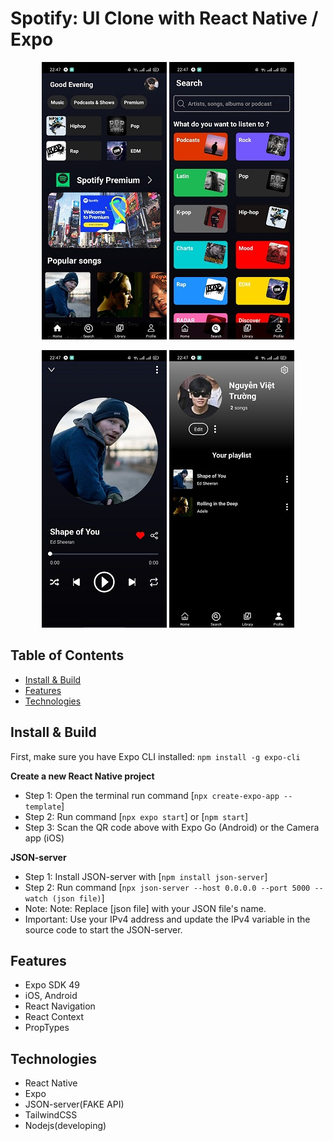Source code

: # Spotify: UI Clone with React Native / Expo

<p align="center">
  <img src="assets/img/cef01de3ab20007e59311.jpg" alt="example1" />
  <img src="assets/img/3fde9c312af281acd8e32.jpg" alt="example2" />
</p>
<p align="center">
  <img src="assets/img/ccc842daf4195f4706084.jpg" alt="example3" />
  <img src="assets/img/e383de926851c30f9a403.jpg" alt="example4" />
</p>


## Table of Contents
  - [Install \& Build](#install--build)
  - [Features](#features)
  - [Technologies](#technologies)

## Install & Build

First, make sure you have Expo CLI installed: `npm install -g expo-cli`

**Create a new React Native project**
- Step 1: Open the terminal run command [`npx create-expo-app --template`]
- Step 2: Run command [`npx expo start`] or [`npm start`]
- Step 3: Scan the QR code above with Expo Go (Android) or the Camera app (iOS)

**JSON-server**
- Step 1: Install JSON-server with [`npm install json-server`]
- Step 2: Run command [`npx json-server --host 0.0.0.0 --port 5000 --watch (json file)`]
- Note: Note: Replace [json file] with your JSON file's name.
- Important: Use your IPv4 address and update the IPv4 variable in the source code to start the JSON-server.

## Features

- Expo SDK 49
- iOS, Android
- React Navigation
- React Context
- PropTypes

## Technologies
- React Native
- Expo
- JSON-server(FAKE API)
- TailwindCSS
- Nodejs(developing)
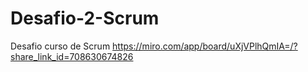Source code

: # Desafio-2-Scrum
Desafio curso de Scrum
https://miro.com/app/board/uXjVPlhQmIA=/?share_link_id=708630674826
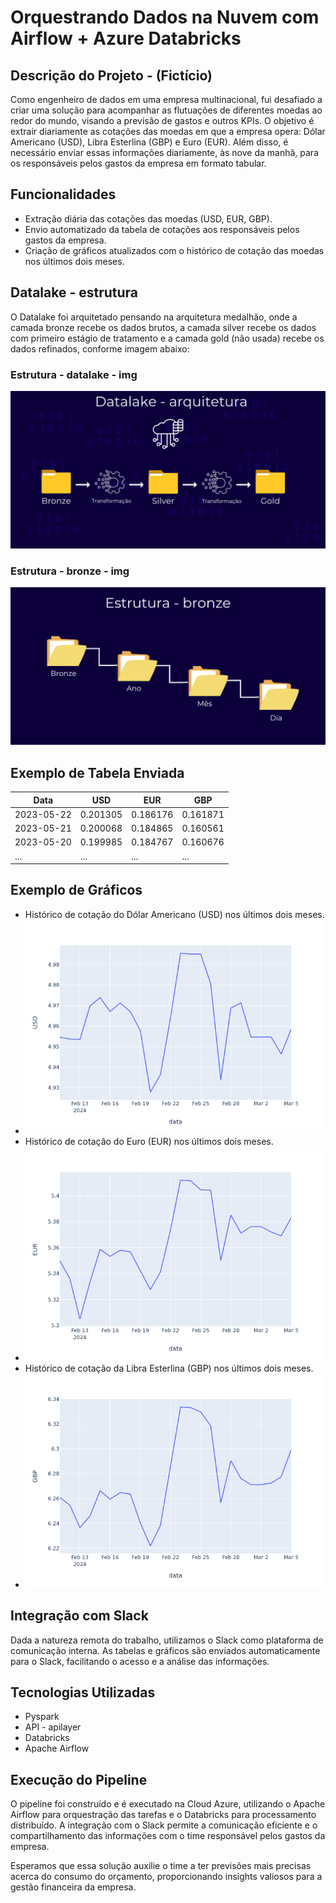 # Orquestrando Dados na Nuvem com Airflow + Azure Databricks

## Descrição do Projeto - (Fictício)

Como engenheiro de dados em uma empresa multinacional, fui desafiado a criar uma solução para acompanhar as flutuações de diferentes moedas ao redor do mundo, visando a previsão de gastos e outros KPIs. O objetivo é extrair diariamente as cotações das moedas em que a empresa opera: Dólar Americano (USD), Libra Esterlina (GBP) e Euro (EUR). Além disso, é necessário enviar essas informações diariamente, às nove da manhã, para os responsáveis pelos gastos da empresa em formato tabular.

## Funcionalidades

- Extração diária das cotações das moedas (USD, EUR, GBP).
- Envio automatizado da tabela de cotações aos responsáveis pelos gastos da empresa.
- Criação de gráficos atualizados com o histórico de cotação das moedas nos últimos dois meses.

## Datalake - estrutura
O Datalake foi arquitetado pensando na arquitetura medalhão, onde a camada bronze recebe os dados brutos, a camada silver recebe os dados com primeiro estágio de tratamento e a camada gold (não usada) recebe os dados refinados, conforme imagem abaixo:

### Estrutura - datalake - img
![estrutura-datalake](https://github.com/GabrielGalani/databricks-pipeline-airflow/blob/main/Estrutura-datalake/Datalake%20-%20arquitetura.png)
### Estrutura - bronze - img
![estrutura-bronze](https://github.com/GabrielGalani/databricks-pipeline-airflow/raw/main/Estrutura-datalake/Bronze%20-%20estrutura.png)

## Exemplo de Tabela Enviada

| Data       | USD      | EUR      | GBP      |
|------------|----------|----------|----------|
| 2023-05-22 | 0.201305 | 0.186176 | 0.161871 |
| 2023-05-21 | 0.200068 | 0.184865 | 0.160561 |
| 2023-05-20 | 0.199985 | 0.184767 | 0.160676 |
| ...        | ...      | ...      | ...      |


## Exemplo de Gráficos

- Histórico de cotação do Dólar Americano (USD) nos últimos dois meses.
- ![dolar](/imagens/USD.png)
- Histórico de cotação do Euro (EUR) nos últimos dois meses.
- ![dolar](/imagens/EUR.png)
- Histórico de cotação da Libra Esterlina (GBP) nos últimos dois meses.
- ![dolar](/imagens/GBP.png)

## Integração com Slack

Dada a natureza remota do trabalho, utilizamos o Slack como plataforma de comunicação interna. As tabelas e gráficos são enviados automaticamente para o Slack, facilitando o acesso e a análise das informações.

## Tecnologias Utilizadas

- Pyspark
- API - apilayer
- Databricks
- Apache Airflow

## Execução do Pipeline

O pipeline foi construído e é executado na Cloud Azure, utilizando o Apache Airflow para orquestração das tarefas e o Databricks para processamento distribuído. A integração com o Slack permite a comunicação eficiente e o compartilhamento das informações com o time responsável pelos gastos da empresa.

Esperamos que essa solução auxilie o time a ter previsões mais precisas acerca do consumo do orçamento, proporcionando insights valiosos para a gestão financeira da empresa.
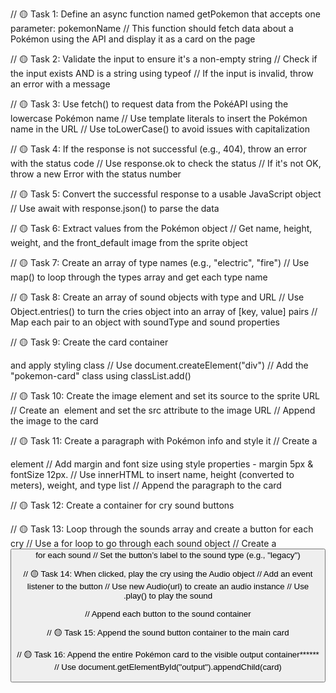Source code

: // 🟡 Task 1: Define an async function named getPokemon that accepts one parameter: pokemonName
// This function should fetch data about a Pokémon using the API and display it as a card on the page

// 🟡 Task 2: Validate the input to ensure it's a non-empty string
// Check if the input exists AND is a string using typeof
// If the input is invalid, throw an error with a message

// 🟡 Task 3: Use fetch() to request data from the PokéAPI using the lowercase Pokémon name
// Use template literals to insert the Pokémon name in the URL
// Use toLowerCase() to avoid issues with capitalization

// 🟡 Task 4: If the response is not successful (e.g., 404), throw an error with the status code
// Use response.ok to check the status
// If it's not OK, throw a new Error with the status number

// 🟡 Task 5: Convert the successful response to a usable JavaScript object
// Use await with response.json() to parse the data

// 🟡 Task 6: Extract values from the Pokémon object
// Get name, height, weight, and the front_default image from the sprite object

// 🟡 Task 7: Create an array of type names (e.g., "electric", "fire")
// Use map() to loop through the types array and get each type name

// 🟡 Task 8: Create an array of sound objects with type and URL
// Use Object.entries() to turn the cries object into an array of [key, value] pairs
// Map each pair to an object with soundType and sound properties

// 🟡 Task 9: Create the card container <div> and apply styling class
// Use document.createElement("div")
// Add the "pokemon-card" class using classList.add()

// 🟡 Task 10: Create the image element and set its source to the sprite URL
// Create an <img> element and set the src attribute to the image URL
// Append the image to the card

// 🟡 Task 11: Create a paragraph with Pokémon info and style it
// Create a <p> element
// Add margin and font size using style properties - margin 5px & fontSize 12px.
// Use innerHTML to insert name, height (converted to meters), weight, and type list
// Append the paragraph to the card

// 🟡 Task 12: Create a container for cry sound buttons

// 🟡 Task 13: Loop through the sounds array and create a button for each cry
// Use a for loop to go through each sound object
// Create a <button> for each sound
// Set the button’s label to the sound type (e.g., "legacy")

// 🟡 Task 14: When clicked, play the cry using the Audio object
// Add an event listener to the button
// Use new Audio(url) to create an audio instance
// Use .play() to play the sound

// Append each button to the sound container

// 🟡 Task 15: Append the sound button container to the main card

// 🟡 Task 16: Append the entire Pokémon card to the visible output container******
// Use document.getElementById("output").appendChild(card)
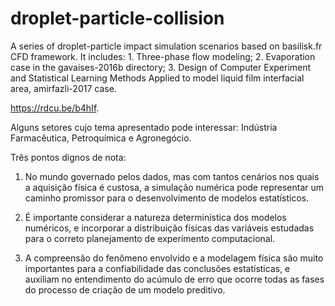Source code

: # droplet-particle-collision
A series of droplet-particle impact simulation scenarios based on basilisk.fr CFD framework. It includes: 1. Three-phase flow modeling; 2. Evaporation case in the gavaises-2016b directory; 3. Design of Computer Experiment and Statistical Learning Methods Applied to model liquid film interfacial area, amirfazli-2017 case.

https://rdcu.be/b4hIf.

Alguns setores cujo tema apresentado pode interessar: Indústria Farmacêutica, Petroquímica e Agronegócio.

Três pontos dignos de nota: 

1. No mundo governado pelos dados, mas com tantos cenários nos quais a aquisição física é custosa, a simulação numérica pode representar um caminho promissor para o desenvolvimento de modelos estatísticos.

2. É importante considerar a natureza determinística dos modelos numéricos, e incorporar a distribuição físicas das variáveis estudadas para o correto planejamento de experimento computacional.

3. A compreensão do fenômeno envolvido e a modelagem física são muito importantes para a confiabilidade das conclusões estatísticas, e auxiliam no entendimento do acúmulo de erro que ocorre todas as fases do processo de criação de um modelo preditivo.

........

Could you state how many lines above include the word "from"? Reply with that number alone.

3